Where the word "Description" appears in a line of the entries below, count that line and give the total alone.
_ _ _ _ _
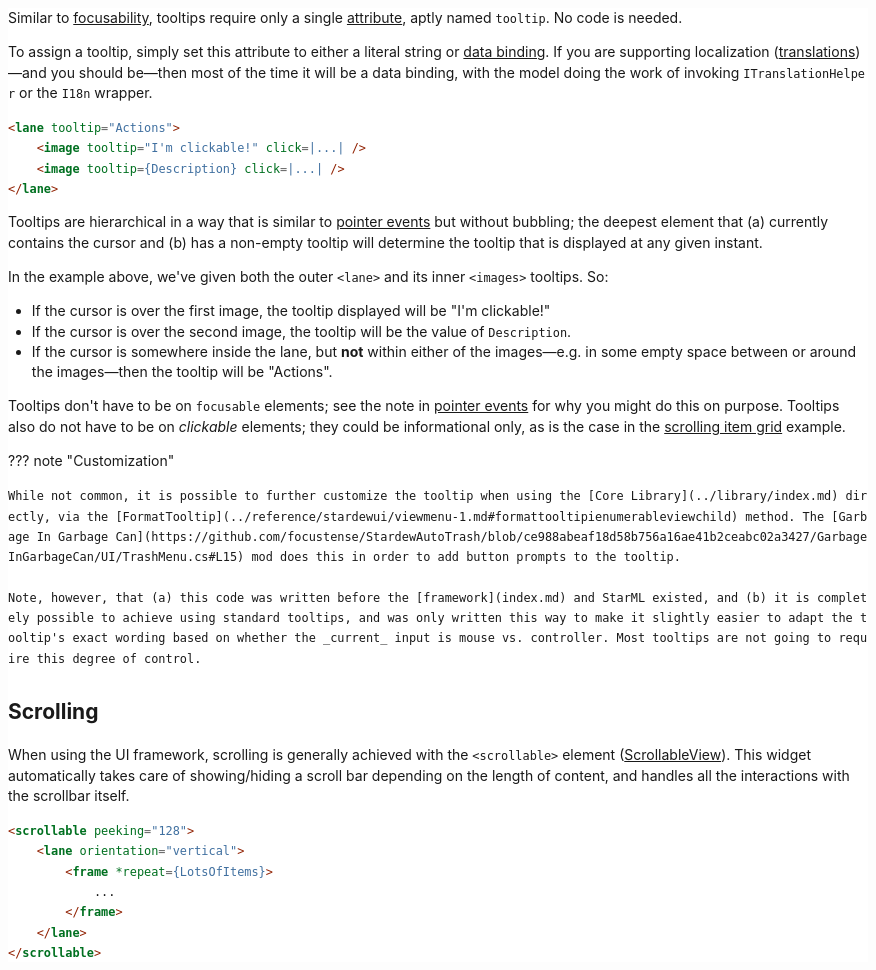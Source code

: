 Similar to [focusability](#focusability), tooltips require only a single [attribute](starml.md#common-attributes), aptly named `tooltip`. No code is needed.

To assign a tooltip, simply set this attribute to either a literal string or [data binding](starml.md#attribute-flavors). If you are supporting localization ([translations](https://stardewvalleywiki.com/Modding:Modder_Guide/APIs/Translation))—and you should be—then most of the time it will be a data binding, with the model doing the work of invoking `ITranslationHelper` or the `I18n` wrapper.

```html
<lane tooltip="Actions">
    <image tooltip="I'm clickable!" click=|...| />
    <image tooltip={Description} click=|...| />
</lane>
```

Tooltips are hierarchical in a way that is similar to [pointer events](#pointer-events) but without bubbling; the deepest element that (a) currently contains the cursor and (b) has a non-empty tooltip will determine the tooltip that is displayed at any given instant.

In the example above, we've given both the outer `<lane>` and its inner `<images>` tooltips. So:

- If the cursor is over the first image, the tooltip displayed will be "I'm clickable!"
- If the cursor is over the second image, the tooltip will be the value of `Description`.
- If the cursor is somewhere inside the lane, but **not** within either of the images—e.g. in some empty space between or around the images—then the tooltip will be "Actions".

Tooltips don't have to be on `focusable` elements; see the note in [pointer events](#pointer-events) for why you might do this on purpose. Tooltips also do not have to be on _clickable_ elements; they could be informational only, as is the case in the [scrolling item grid](../examples/scrolling-item-grid.md) example.

??? note "Customization"

    While not common, it is possible to further customize the tooltip when using the [Core Library](../library/index.md) directly, via the [FormatTooltip](../reference/stardewui/viewmenu-1.md#formattooltipienumerableviewchild) method. The [Garbage In Garbage Can](https://github.com/focustense/StardewAutoTrash/blob/ce988abeaf18d58b756a16ae41b2ceabc02a3427/GarbageInGarbageCan/UI/TrashMenu.cs#L15) mod does this in order to add button prompts to the tooltip.
    
    Note, however, that (a) this code was written before the [framework](index.md) and StarML existed, and (b) it is completely possible to achieve using standard tooltips, and was only written this way to make it slightly easier to adapt the tooltip's exact wording based on whether the _current_ input is mouse vs. controller. Most tooltips are not going to require this degree of control.

## Scrolling

When using the UI framework, scrolling is generally achieved with the `<scrollable>` element ([ScrollableView](../library/standard-views.md#scrollable-view)). This widget automatically takes care of showing/hiding a scroll bar depending on the length of content, and handles all the interactions with the scrollbar itself.

```html
<scrollable peeking="128">
    <lane orientation="vertical">
        <frame *repeat={LotsOfItems}>
        	...
        </frame>
    </lane>
</scrollable>
```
_ _ _ _ _
Finished task: 2